▶ **PROMPT**
Would you please set down the lines of the data from the one containing "### Our low-code platform" to the final line, exactly and only those?

---------- DATA SHOWN ----------

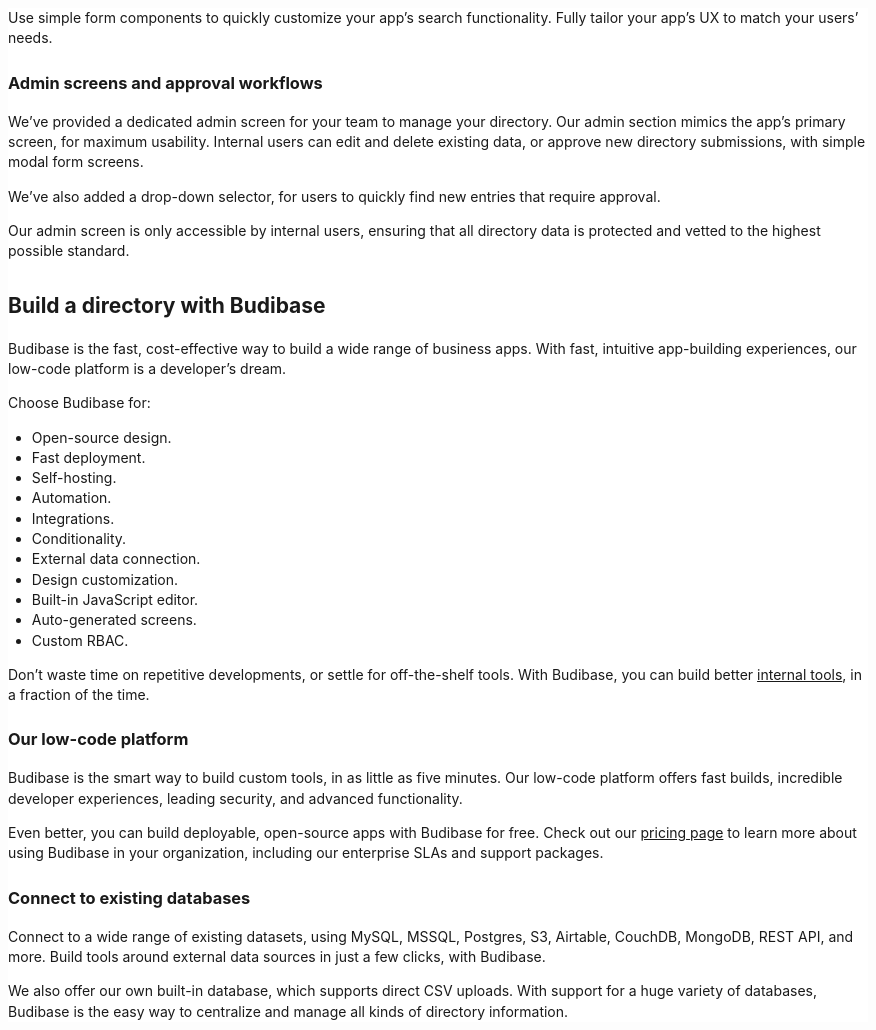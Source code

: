 Use simple form components to quickly customize your app’s search functionality. Fully tailor your app’s UX to match your users’ needs.

### Admin screens and approval workflows

We’ve provided a dedicated admin screen for your team to manage your directory. Our admin section mimics the app’s primary screen, for maximum usability. Internal users can edit and delete existing data, or approve new directory submissions, with simple modal form screens.

We’ve also added a drop-down selector, for users to quickly find new entries that require approval.

Our admin screen is only accessible by internal users, ensuring that all directory data is protected and vetted to the highest possible standard.

## Build a directory with Budibase

Budibase is the fast, cost-effective way to build a wide range of business apps. With fast, intuitive app-building experiences, our low-code platform is a developer’s dream.

Choose Budibase for:

* Open-source design.
* Fast deployment.
* Self-hosting.
* Automation.
* Integrations.
* Conditionality.
* External data connection.
* Design customization.
* Built-in JavaScript editor.
* Auto-generated screens.
* Custom RBAC.

Don’t waste time on repetitive developments, or settle for off-the-shelf tools. With Budibase, you can build better [internal tools](https://budibase.com/internal-tools), in a fraction of the time.

### Our low-code platform

Budibase is the smart way to build custom tools, in as little as five minutes. Our low-code platform offers fast builds, incredible developer experiences, leading security, and advanced functionality.

Even better, you can build deployable, open-source apps with Budibase for free. Check out our [pricing page](https://budibase.com/pricing) to learn more about using Budibase in your organization, including our enterprise SLAs and support packages.

### Connect to existing databases

Connect to a wide range of existing datasets, using MySQL, MSSQL, Postgres, S3, Airtable, CouchDB, MongoDB, REST API, and more. Build tools around external data sources in just a few clicks, with Budibase.

We also offer our own built-in database, which supports direct CSV uploads. With support for a huge variety of databases, Budibase is the easy way to centralize and manage all kinds of directory information.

----------

▶ **ANSWER SECTION**
### Our low-code platform

Budibase is the smart way to build custom tools, in as little as five minutes. Our low-code platform offers fast builds, incredible developer experiences, leading security, and advanced functionality.

Even better, you can build deployable, open-source apps with Budibase for free. Check out our [pricing page](https://budibase.com/pricing) to learn more about using Budibase in your organization, including our enterprise SLAs and support packages.

### Connect to existing databases

Connect to a wide range of existing datasets, using MySQL, MSSQL, Postgres, S3, Airtable, CouchDB, MongoDB, REST API, and more. Build tools around external data sources in just a few clicks, with Budibase.

We also offer our own built-in database, which supports direct CSV uploads. With support for a huge variety of databases, Budibase is the easy way to centralize and manage all kinds of directory information.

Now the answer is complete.